-- Opening Marker --

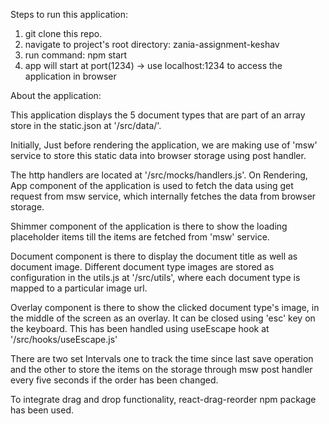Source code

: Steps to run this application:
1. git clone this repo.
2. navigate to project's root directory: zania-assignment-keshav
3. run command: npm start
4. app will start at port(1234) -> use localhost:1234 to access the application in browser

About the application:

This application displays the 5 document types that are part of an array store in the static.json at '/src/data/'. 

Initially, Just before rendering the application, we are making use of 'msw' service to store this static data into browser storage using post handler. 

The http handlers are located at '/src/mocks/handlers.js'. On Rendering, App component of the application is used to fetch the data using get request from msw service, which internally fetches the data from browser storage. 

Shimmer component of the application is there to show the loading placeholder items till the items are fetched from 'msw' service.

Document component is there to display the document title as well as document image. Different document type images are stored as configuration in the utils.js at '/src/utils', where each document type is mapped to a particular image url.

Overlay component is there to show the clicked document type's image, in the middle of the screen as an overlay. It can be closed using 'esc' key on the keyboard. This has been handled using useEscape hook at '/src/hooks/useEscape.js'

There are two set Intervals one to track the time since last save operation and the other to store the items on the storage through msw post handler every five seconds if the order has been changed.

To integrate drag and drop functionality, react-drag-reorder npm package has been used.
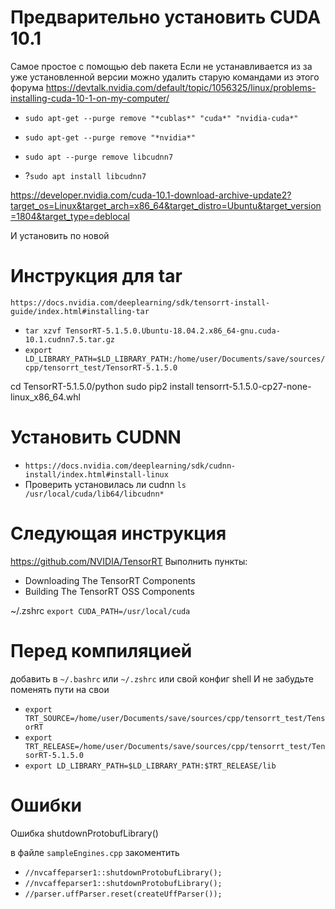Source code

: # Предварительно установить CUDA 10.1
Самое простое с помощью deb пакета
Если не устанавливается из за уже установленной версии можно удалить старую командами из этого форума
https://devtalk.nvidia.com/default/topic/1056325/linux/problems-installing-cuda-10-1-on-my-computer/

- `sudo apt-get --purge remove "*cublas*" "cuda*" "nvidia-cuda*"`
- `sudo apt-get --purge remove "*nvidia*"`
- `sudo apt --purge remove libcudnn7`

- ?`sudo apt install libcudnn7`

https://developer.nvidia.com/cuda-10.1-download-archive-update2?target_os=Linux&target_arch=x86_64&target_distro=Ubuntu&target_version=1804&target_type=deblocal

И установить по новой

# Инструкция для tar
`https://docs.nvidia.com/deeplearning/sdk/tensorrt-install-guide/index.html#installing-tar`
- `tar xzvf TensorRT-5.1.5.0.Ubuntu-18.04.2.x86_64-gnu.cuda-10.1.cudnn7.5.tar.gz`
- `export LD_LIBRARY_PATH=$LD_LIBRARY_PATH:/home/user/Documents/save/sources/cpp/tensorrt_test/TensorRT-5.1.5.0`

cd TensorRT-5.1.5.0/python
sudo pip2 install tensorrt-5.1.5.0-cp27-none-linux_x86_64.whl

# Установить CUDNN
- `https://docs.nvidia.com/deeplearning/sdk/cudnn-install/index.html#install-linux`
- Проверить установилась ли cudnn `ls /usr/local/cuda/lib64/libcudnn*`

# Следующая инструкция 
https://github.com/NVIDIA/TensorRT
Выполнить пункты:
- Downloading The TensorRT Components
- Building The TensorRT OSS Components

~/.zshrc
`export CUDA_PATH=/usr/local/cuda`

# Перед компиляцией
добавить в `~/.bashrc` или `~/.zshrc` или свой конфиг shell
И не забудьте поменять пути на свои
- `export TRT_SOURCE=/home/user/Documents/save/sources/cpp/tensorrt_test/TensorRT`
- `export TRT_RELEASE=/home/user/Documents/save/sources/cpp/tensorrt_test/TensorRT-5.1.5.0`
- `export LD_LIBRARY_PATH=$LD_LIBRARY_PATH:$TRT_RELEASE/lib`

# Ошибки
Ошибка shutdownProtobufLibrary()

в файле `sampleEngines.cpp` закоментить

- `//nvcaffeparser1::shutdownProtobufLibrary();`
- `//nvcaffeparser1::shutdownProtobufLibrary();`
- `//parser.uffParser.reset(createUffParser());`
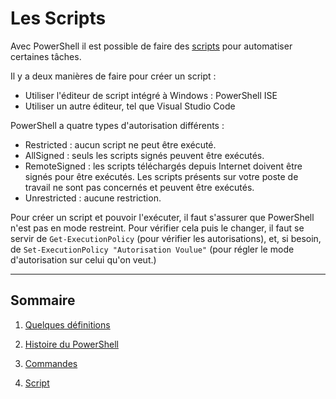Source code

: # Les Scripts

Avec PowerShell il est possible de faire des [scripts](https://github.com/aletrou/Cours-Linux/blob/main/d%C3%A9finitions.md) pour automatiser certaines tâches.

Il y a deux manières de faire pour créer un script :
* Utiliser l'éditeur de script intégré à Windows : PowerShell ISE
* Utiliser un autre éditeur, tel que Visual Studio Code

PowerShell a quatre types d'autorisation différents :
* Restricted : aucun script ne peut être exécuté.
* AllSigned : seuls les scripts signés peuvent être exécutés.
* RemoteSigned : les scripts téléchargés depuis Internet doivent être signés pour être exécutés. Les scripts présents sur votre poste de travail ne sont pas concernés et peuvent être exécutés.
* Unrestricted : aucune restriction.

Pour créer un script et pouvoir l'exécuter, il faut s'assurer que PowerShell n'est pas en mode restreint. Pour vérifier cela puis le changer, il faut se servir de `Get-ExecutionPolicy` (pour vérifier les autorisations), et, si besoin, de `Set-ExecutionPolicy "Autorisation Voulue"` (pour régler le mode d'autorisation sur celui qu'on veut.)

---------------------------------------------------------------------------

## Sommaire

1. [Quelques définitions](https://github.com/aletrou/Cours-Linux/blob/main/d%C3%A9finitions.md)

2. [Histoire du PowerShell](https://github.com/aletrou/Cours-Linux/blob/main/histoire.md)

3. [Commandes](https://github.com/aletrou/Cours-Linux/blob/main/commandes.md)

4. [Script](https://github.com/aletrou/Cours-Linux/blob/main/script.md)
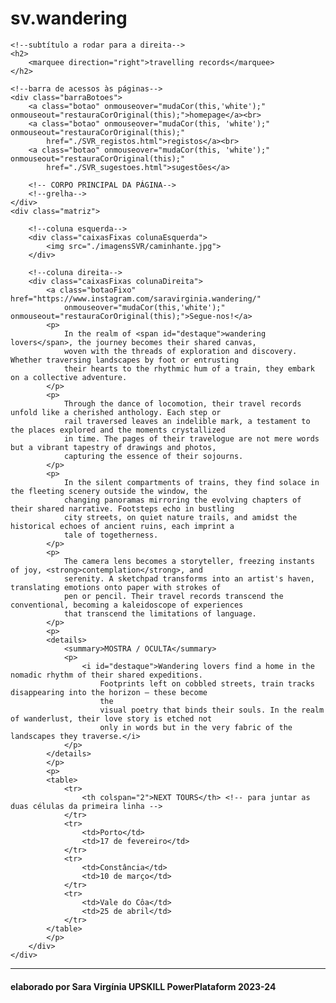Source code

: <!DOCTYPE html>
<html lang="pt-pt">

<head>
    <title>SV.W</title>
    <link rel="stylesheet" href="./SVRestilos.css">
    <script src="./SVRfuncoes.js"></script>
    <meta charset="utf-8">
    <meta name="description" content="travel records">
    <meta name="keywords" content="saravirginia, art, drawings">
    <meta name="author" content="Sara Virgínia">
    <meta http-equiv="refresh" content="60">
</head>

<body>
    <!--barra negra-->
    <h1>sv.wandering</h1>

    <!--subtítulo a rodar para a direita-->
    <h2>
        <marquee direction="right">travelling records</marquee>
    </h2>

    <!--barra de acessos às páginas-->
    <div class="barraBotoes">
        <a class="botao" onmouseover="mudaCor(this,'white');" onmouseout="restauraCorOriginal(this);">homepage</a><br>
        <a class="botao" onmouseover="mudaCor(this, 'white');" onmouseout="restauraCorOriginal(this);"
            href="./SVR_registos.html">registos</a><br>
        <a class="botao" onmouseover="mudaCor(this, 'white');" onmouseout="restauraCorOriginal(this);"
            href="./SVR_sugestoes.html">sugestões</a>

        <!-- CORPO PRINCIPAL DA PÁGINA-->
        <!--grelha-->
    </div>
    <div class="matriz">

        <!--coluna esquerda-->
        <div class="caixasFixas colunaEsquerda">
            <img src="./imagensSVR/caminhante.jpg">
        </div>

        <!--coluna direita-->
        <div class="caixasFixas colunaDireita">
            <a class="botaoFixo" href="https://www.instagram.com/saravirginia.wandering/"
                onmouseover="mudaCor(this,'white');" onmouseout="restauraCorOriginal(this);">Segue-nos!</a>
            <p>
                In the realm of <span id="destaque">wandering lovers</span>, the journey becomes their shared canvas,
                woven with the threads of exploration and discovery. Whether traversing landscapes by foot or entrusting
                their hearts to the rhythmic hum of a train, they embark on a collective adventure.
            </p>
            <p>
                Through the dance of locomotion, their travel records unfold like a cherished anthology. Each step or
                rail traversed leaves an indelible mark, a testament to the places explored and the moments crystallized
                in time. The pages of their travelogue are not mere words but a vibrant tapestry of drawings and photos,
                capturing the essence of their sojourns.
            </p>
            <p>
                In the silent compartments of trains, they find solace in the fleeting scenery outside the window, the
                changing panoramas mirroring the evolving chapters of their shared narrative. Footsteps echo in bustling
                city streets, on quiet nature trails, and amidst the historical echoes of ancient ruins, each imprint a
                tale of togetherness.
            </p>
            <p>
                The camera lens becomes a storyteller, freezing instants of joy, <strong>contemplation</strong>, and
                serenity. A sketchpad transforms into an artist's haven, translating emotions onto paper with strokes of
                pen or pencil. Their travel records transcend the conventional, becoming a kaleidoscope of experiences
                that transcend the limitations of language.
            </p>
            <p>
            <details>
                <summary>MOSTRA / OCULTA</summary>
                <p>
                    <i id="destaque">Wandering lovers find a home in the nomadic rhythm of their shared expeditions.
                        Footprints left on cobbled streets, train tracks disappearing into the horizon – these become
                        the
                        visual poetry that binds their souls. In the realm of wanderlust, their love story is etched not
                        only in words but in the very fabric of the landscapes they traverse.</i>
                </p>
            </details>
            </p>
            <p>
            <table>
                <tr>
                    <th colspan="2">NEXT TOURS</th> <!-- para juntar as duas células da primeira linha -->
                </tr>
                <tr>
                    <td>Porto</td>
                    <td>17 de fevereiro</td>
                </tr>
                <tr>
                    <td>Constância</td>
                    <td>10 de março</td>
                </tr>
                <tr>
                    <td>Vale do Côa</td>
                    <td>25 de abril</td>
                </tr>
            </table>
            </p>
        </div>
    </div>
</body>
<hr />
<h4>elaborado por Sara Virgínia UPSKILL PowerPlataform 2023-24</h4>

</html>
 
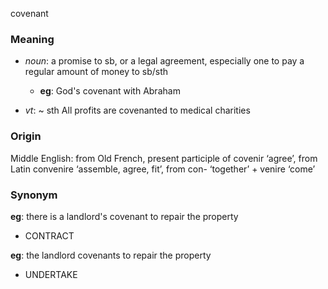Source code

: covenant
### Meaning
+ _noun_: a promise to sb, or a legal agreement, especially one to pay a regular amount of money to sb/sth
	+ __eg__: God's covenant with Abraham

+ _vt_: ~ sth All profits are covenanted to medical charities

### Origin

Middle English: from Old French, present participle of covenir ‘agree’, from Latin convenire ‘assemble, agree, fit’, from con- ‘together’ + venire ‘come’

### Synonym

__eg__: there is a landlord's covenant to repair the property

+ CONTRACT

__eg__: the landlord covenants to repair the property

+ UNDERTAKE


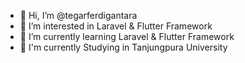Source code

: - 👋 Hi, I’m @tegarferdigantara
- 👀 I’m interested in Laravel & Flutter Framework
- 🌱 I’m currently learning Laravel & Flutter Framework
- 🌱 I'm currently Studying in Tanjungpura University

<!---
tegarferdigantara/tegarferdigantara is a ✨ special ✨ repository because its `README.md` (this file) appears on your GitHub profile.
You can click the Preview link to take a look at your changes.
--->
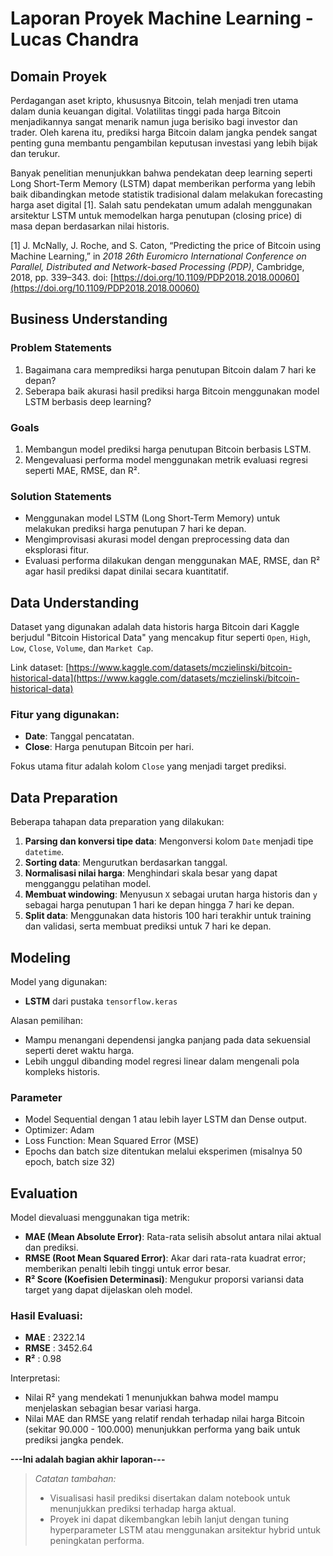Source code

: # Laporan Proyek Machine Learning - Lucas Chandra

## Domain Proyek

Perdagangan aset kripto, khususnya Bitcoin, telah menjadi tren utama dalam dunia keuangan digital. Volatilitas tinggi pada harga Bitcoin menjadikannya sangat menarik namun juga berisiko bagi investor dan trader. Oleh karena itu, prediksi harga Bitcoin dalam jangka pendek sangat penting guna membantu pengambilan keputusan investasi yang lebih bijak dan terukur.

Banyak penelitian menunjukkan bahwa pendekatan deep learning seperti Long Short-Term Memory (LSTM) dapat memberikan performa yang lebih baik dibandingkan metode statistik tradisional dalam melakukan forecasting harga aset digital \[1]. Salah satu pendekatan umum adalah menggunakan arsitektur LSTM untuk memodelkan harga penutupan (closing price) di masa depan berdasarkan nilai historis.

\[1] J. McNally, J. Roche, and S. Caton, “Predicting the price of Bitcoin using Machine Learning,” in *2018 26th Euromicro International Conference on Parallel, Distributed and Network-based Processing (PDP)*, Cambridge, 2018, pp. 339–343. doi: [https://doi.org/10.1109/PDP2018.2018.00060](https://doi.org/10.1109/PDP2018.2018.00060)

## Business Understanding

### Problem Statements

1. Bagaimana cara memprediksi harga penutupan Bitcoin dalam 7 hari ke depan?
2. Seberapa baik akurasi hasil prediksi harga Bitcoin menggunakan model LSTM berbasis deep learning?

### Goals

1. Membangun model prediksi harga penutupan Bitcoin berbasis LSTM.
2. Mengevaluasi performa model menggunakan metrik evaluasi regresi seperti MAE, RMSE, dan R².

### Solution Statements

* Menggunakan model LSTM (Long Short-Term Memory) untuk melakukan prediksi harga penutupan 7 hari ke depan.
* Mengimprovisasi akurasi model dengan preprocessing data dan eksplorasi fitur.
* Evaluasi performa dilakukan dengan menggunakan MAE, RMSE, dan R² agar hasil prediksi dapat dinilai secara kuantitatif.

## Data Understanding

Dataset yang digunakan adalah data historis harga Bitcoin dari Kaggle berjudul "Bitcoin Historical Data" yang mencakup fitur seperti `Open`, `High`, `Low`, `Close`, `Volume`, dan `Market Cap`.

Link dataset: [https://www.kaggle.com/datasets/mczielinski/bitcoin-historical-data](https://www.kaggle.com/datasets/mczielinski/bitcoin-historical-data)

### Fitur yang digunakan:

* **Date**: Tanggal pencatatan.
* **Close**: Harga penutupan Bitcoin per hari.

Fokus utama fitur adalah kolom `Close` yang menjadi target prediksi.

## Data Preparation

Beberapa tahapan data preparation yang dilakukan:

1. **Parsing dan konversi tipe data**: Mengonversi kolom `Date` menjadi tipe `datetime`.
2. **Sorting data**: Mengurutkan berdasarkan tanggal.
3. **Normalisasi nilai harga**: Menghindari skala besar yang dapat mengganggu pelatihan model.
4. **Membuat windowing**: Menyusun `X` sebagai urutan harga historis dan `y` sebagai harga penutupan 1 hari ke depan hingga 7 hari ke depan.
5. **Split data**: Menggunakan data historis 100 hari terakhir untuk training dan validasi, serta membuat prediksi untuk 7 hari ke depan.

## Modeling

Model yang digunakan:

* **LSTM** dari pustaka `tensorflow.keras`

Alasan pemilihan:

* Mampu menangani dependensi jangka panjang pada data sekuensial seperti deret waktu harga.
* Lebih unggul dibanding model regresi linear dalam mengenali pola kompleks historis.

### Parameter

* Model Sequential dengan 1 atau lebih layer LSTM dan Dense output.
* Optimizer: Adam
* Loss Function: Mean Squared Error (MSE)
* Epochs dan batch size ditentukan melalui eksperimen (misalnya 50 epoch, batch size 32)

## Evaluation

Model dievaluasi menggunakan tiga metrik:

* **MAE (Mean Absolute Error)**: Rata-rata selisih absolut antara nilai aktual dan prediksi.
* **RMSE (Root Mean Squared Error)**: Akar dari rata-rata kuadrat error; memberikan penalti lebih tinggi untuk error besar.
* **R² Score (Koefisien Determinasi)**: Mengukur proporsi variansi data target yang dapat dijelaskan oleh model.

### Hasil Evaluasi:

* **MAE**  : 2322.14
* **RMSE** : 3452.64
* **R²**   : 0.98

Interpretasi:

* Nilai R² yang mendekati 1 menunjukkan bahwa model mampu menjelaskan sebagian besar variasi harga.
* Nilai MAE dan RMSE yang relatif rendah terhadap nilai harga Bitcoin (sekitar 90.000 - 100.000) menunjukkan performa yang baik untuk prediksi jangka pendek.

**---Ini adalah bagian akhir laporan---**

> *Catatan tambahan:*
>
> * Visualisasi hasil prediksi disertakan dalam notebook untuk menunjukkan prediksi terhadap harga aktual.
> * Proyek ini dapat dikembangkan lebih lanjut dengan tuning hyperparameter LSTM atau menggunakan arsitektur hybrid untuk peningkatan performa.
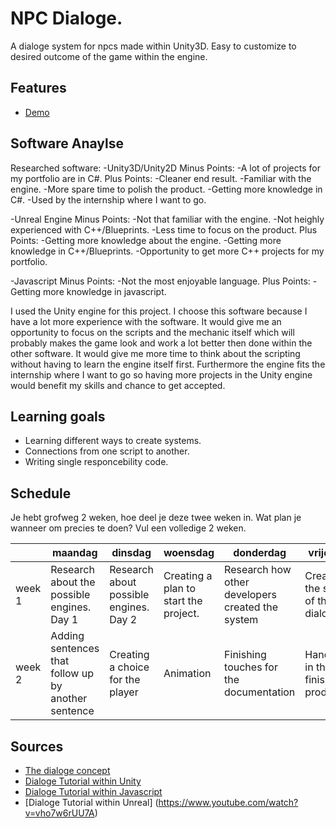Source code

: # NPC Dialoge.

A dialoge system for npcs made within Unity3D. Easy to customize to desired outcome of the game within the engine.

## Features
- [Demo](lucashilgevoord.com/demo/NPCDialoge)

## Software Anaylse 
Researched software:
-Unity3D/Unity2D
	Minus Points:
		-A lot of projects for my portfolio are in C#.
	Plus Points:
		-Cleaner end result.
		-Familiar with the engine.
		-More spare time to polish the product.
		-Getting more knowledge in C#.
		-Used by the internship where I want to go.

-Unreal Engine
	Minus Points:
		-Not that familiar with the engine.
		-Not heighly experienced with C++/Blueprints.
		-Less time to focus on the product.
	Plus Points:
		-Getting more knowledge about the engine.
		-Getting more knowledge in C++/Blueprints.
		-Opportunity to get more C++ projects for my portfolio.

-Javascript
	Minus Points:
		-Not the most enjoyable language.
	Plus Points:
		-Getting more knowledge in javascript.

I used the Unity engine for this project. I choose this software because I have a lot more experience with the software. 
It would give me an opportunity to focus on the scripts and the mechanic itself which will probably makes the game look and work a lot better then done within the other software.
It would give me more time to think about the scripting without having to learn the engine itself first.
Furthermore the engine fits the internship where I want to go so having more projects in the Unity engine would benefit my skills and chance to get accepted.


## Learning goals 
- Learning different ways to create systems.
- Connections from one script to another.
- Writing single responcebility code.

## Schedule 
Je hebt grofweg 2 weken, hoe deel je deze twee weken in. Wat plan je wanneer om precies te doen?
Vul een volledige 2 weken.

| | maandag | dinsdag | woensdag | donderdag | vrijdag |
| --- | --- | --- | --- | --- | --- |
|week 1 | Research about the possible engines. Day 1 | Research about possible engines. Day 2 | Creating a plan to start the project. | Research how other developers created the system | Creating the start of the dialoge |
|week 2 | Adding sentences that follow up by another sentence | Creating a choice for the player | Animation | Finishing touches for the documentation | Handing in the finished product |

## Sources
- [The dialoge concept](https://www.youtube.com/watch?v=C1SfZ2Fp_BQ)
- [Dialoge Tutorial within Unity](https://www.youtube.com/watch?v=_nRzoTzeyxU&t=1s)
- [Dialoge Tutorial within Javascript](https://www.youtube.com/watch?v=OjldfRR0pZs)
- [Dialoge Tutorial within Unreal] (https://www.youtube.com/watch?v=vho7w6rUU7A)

-- Closing Marker --

- **Brief**
Repeat exactly, and only, the entries from the line with "covenant to repair the property" through the line with "penutupan 7 hari ke depan.". Pictures are skipped.

- **Final answer**
__eg__: there is a landlord's covenant to repair the property

+ CONTRACT

__eg__: the landlord covenants to repair the property

+ UNDERTAKE


Source code

: - 👋 Hi, I’m @tegarferdigantara
- 👀 I’m interested in Laravel & Flutter Framework
- 🌱 I’m currently learning Laravel & Flutter Framework
- 🌱 I'm currently Studying in Tanjungpura University

<!---
tegarferdigantara/tegarferdigantara is a ✨ special ✨ repository because its `README.md` (this file) appears on your GitHub profile.
You can click the Preview link to take a look at your changes.
--->
Source code

: # Laporan Proyek Machine Learning - Lucas Chandra

## Domain Proyek

Perdagangan aset kripto, khususnya Bitcoin, telah menjadi tren utama dalam dunia keuangan digital. Volatilitas tinggi pada harga Bitcoin menjadikannya sangat menarik namun juga berisiko bagi investor dan trader. Oleh karena itu, prediksi harga Bitcoin dalam jangka pendek sangat penting guna membantu pengambilan keputusan investasi yang lebih bijak dan terukur.

Banyak penelitian menunjukkan bahwa pendekatan deep learning seperti Long Short-Term Memory (LSTM) dapat memberikan performa yang lebih baik dibandingkan metode statistik tradisional dalam melakukan forecasting harga aset digital \[1]. Salah satu pendekatan umum adalah menggunakan arsitektur LSTM untuk memodelkan harga penutupan (closing price) di masa depan berdasarkan nilai historis.

\[1] J. McNally, J. Roche, and S. Caton, “Predicting the price of Bitcoin using Machine Learning,” in *2018 26th Euromicro International Conference on Parallel, Distributed and Network-based Processing (PDP)*, Cambridge, 2018, pp. 339–343. doi: [https://doi.org/10.1109/PDP2018.2018.00060](https://doi.org/10.1109/PDP2018.2018.00060)

## Business Understanding

### Problem Statements

1. Bagaimana cara memprediksi harga penutupan Bitcoin dalam 7 hari ke depan?
2. Seberapa baik akurasi hasil prediksi harga Bitcoin menggunakan model LSTM berbasis deep learning?

### Goals

1. Membangun model prediksi harga penutupan Bitcoin berbasis LSTM.
2. Mengevaluasi performa model menggunakan metrik evaluasi regresi seperti MAE, RMSE, dan R².

### Solution Statements

* Menggunakan model LSTM (Long Short-Term Memory) untuk melakukan prediksi harga penutupan 7 hari ke depan.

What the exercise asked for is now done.